Expectations do not always correspond with reality for business travelers
Tuesday, November 13, 2012
In today's fluctuating economy, the need for companies to maximize the return on investment of their business travel budget has never been more important. From ensuring that executives remain productive on the road to securing suitable yet reasonably priced accommodations during business trips, corporate travel managers must perform a continuous balancing act. While staying in serviced apartments and corporate housing is one way for executive travel professionals to reduce the amount of stress experienced by executives, some frequent travelers warn that expectations do not always align with reality for some business professionals.
The new normal
In an opinion-editorial published by Business Travel News, Tom Barrett, senior manager of indirect procurement for Ascend Performance Materials, wrote that high demand and limited capacity have contributed to an overall decline in levels of service at many hotel chains and airlines. Barrett also highlighted the potentially negative impact that the "new normal" can have on the productivity of business travelers.
"Sadly, we've come to expect travel delays as normal," Barrett wrote. "Travel now often means a less-than-productive day with late-arriving aircraft, mechanical interruptions, changes of aircraft and late departures. We have come to expect lower and lower levels of service for an ever-increasing price. Even my most recent stay at a national hotel brand lacked the crisp service that used to be standard, and dirty windows in the rental car go unnoticed."
Barrett also mentioned the importance of quality customer service, something he believes is lacking in today's business travel environment. While many hotel chains offer acceptable levels of service, staying in serviced apartments is a cost-effective way for corporate travel managers to maximize their budget, ensure that executives receive the level of service they expect, and maintain levels of productivity that align with corporate objectives.

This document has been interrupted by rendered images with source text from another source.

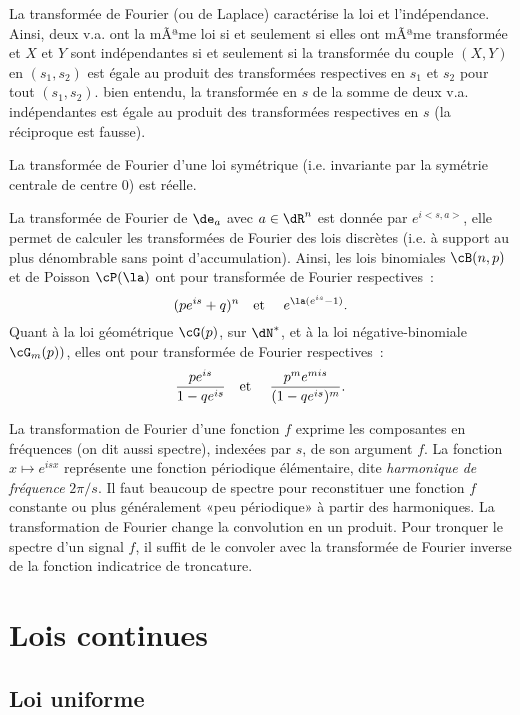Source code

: {{La transformée de Fourier (ou de Laplace) caractérise la loi et
l'indépendance. Ainsi, deux v.a. ont la mÃªme loi si et seulement si elles ont
mÃªme transformée et $X$ et $Y$ sont indépendantes si et seulement si la
transformée du couple $(X,Y)$ en $(s_1,s_2)$ est égale au produit des
transformées respectives en $s_1$ et $s_2$ pour tout $(s_1,s_2)$. bien
entendu, la transformée en $s$ de la somme de deux v.a. indépendantes est
égale au produit des transformées respectives en $s$ (la réciproque est
fausse).

La transformée de Fourier d'une loi symétrique (i.e. invariante par la
symétrie centrale de centre $0$) est réelle.

La transformée de Fourier de $\de_a$ avec $a\in\dR^n$ est donnée par
$e^{i<s,a>}$, elle permet de calculer les transformées de Fourier des lois
discrètes (i.e. à support au plus dénombrable sans point d'accumulation).
Ainsi, les lois binomiales $\cB(n,p)$ et de Poisson $\cP(\la)$ ont pour
transformée de Fourier respectives~:
$$
(pe^{is}+q)^n
\text{\quad et \quad}
e^{\la(e^{is}-1)}.
$$
Quant à la loi géométrique $\cG(p)$, sur $\dN^*$, et à la loi
négative-binomiale $\cG_m(p))$, elles ont pour transformée de Fourier
respectives~:
$$
\frac{pe^{is}}{1-qe^{is}}
\text{\quad et \quad}
\frac{p^me^{mis}}{(1-qe^{is})^m}.
$$

\begin{eur}[Transformation de Fourier = analyse en fréquences]
  La transformation de Fourier d'une fonction $f$ exprime les composantes en
  fréquences (on dit aussi spectre), indexées par $s$, de son argument $f$.
  La fonction $x\mapsto e^{isx}$ représente une fonction périodique
  élémentaire, dite \emph{harmonique de fréquence} $2\pi/s$. Il faut beaucoup
  de spectre pour reconstituer une fonction $f$ constante ou plus généralement
  «peu périodique» à partir des harmoniques.  La transformation de Fourier
  change la convolution en un produit.  Pour tronquer le spectre d'un signal
  $f$, il suffit de le convoler avec la transformée de Fourier inverse de la
  fonction indicatrice de troncature.
\end{eur}

%
\section{Lois continues}
%

%
\subsection{Loi uniforme}\label{ss:loi:uniforme}
%

}}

While choosing to stay in corporate apartments can alleviate some of the pressures of this decline in service, other aspects of the business travel experience may continue to affect executives as they travel internationally in pursuit of new business. As a result, some companies are experimenting with ways to save money and provide executives with suitable accommodation, but not all services are appropriate for business travelers.
According to The Globe and Mail, social sharing website Airbnb.com has proven enormously popular with budget-conscious travelers around the world seeking to reduce the cost of recreational travel excursions. However, while the sharing economy business model may be ideally suited to the tourism sector, it is significantly at odds with the demands and expectations of many executives.

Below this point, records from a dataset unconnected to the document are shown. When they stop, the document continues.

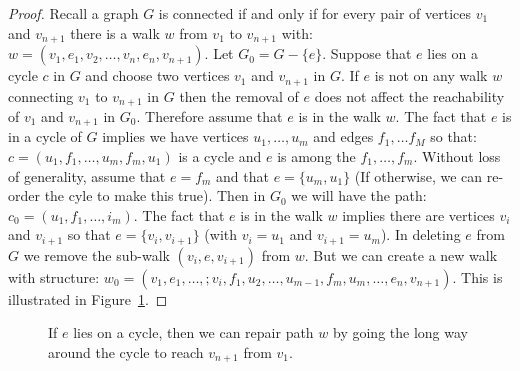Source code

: \begin{proof}
Recall a graph \(G\) is connected if and only if for every pair of vertices \(v_1\) and \(v_{n+1}\) there is a walk \(w\) from \(v_1\) to  \( v_{n+1}\) with: \(w = (v_1, e_1, v_2,\dots,v_n, e_n, v_{n+1})\).
Let \(G_0 = G-\{e\}\).
Suppose that \(e\) lies on a cycle \(c\) in \(G\) and choose two vertices \(v_1\) and \(v_{n+1}\) in \(G\).
If \(e\) is not on any walk \(w\) connecting \(v_1\) to \(v_{n+1}\) in \(G\) then the removal of \(e\) does not affect the reachability of \(v_1\) and \(v_{n+1}\) in \(G_0\).
Therefore assume that \(e\) is in the walk \(w\).
The fact that \(e\) is in a cycle of \(G\) implies we have vertices \(u_1,\dots,u_m\) and edges \(f_1,\dots f_M\) so that: \(c = (u_1,f_1,\dots,u_m,f_m,u_1)\) is a cycle and \(e\) is among the \(f_1,\dots,f_m\).
Without loss of generality, assume that \(e = f_m\) and that \(e = \{u_m, u_1\}\) (If otherwise, we can re-order the cyle to make this true).
Then in \(G_0\) we will have the path: \(c_0 = (u_1, f_1,\dots,i_m)\).
The fact that \(e\) is in the walk \(w\) implies there are vertices \(v_i\) and \(v_{i+1}\) so that \(e = \{v_i, v_{i+1}\}\) (with \(v_i = u_1\) and \(v_{i+1} = u_m\)).
In deleting \(e\) from \(G\) we remove the sub-walk \((v_i, e, v_{i+1})\) from \(w\).
But we can create a new walk with structure: \(w_0 = (v_1, e_1,\dots,;\allowbreak v_i, f_1, u_2,\dots,\allowbreak u_{m-1},f_m,u_m,\dots,\allowbreak e_n,v_{n+1})\).
This is illustrated in Figure~\ref{fig:g10}.
\end{proof}
%
\begin{figure}
\centering

\caption{\label{fig:g10}%
If \(e\) lies on a cycle, then we can repair path \(w\) by going the long way around the cycle to reach \(v_{n+1}\) from \(v_1\).
}
\end{figure}
%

"I’d be surprised if there’s a single managed traveller, who is staying in Airbnb," Douglas Quinby, senior director of research at PhoCusWright, told the news source.
However, Quinby's research into the viability of services such as Airbnb for corporate travel revealed that as many as 70 percent of the 2,000 business travelers PhoCusWright surveyed said they were presently unmanaged. As such, these individuals were left with the personal choice of where to stay - and how to manage their limited corporate travel budgets.

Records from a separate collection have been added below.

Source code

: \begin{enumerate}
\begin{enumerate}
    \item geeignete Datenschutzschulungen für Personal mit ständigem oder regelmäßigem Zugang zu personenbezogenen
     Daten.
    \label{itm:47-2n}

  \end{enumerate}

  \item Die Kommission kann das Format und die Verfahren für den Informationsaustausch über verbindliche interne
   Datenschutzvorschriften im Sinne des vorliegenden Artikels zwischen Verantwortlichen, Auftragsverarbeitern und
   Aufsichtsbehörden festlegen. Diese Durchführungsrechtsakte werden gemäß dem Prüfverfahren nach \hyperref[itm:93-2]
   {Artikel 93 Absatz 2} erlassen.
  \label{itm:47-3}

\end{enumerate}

As Quinby observed, it seems highly unlikely that corporate travel managers would ever seriously consider a service such as Airbnb for their executives. However, with the growing prevalence of self-managed executive travel, the popularity and competitiveness of such services may become more popular with individuals concerned about accommodation budgets.
While Airbnb and its competitors may gain traction in the unmanaged business travel space, serviced apartments and corporate housing will likely remain highly competitive for savvy business travelers seeking to lower budgets without compromising on their expectations.